[Saved data entries]
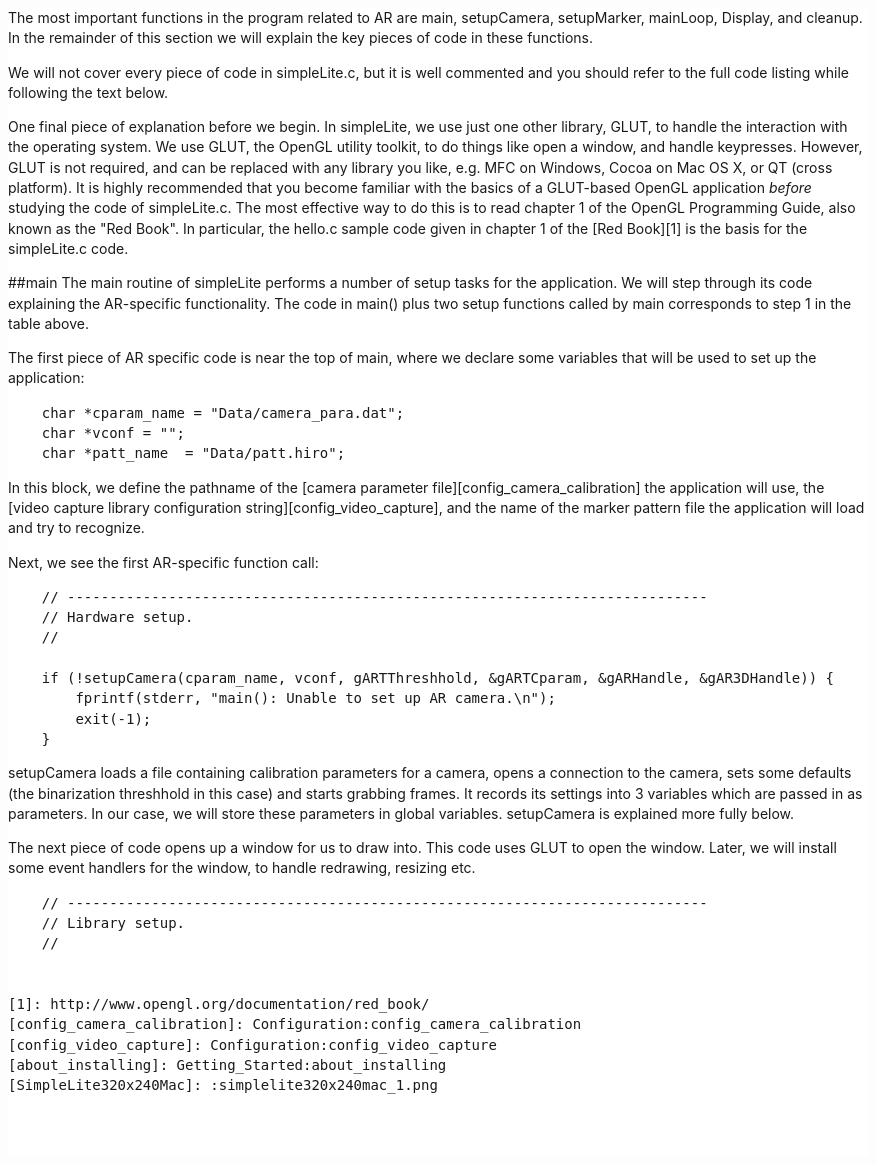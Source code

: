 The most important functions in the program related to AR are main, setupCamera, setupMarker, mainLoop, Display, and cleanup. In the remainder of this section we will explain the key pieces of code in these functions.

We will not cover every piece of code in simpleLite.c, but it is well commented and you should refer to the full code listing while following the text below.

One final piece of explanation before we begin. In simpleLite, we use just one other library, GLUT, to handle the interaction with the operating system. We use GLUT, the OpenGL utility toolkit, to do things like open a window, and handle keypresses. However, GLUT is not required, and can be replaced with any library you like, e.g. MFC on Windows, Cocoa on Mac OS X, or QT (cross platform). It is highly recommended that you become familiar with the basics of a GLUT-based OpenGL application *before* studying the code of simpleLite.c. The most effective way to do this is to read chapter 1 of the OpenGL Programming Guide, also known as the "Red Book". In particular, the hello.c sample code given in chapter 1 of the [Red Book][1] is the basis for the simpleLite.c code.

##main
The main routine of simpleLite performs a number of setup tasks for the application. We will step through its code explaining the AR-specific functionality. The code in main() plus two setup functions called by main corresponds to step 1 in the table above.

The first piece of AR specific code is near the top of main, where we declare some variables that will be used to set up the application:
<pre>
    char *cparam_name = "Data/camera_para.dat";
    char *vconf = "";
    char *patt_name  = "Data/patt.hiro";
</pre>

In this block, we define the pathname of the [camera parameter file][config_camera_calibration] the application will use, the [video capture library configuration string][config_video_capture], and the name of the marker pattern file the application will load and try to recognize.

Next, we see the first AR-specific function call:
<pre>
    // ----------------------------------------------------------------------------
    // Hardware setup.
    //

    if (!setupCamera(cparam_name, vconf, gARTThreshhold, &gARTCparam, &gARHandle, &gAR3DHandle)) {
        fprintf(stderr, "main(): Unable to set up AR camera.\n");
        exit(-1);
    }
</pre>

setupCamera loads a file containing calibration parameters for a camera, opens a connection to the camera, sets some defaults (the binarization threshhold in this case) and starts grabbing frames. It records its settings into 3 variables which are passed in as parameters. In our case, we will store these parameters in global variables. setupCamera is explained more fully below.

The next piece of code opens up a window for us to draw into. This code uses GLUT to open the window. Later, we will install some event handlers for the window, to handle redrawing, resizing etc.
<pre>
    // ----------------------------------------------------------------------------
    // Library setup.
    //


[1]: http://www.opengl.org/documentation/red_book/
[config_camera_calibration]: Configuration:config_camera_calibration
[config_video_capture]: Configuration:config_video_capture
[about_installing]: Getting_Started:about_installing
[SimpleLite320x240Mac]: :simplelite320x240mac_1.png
==
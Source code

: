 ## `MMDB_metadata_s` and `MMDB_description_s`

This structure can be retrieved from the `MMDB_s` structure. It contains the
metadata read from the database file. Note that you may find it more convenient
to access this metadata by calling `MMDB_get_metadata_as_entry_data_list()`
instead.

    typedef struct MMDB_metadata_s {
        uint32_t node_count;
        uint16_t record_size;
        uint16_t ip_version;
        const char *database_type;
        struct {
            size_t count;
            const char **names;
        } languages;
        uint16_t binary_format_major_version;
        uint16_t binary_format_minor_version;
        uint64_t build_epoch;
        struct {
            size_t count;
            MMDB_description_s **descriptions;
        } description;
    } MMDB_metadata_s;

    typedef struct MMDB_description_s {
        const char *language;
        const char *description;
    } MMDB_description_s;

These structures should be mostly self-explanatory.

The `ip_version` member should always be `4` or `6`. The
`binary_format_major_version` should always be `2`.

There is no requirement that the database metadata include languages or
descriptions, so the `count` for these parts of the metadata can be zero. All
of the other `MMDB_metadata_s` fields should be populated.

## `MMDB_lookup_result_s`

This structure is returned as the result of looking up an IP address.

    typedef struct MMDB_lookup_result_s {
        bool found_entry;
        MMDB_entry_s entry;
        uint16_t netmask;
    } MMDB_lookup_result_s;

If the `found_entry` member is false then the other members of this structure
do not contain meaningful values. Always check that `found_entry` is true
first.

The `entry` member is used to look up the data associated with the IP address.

INSTRUCTIONS TO FOLLOW:
Using only the entries above, output the line with "[about_installing]: Getting_Started:about_installing", the line with "[SimpleLite320x240Mac]: :simplelite320x240mac_1.png", and all lines between them, exactly as they stand.

TASK SOLUTION:
[about_installing]: Getting_Started:about_installing
[SimpleLite320x240Mac]: :simplelite320x240mac_1.png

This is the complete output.